:: Records to use

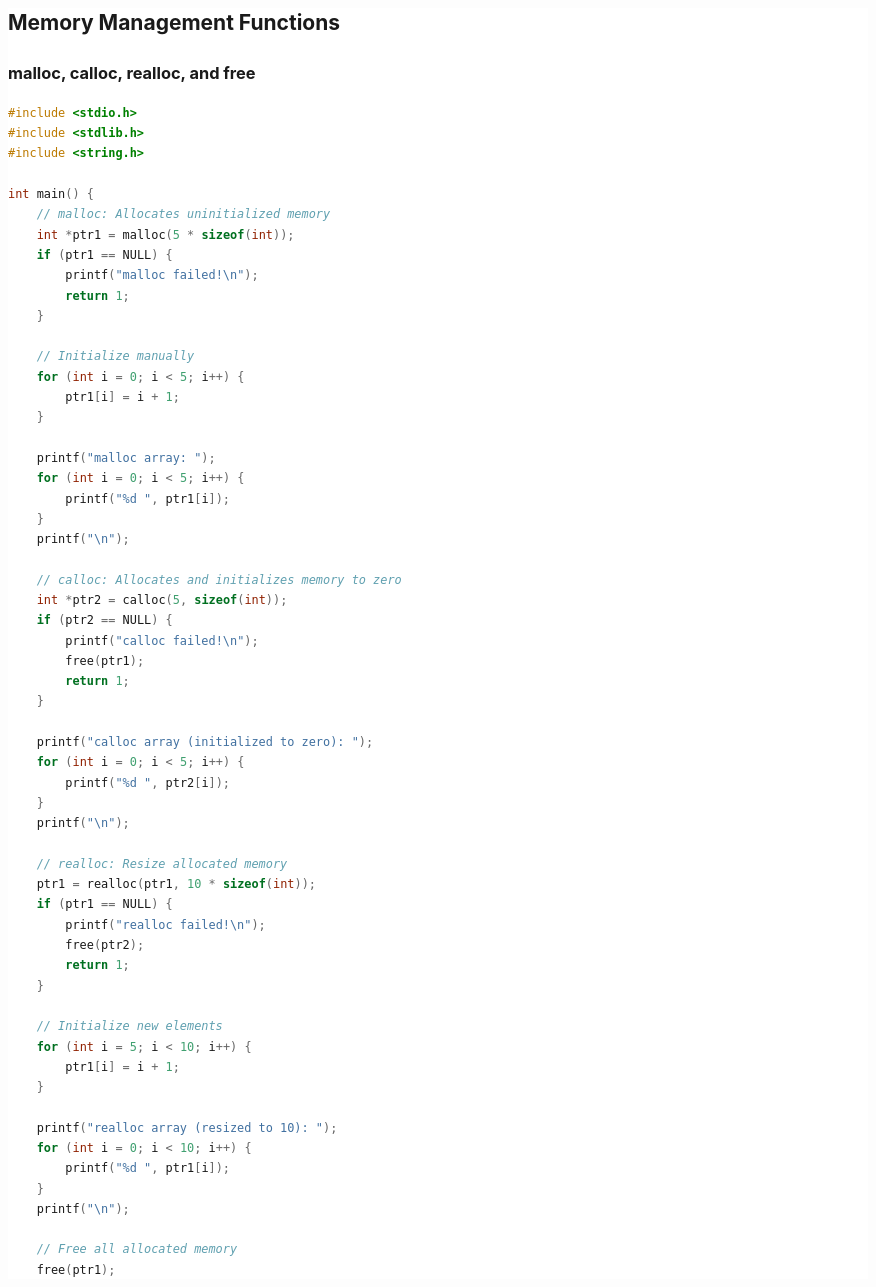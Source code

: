 ## Memory Management Functions

### malloc, calloc, realloc, and free

```c
#include <stdio.h>
#include <stdlib.h>
#include <string.h>

int main() {
    // malloc: Allocates uninitialized memory
    int *ptr1 = malloc(5 * sizeof(int));
    if (ptr1 == NULL) {
        printf("malloc failed!\n");
        return 1;
    }
    
    // Initialize manually
    for (int i = 0; i < 5; i++) {
        ptr1[i] = i + 1;
    }
    
    printf("malloc array: ");
    for (int i = 0; i < 5; i++) {
        printf("%d ", ptr1[i]);
    }
    printf("\n");
    
    // calloc: Allocates and initializes memory to zero
    int *ptr2 = calloc(5, sizeof(int));
    if (ptr2 == NULL) {
        printf("calloc failed!\n");
        free(ptr1);
        return 1;
    }
    
    printf("calloc array (initialized to zero): ");
    for (int i = 0; i < 5; i++) {
        printf("%d ", ptr2[i]);
    }
    printf("\n");
    
    // realloc: Resize allocated memory
    ptr1 = realloc(ptr1, 10 * sizeof(int));
    if (ptr1 == NULL) {
        printf("realloc failed!\n");
        free(ptr2);
        return 1;
    }
    
    // Initialize new elements
    for (int i = 5; i < 10; i++) {
        ptr1[i] = i + 1;
    }
    
    printf("realloc array (resized to 10): ");
    for (int i = 0; i < 10; i++) {
        printf("%d ", ptr1[i]);
    }
    printf("\n");
    
    // Free all allocated memory
    free(ptr1);
```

::::

**Your goal**
Would you please copy all lines in the data that contain the word "failed"?

**Reply**
        printf("malloc failed!\n");
        printf("calloc failed!\n");
        printf("realloc failed!\n");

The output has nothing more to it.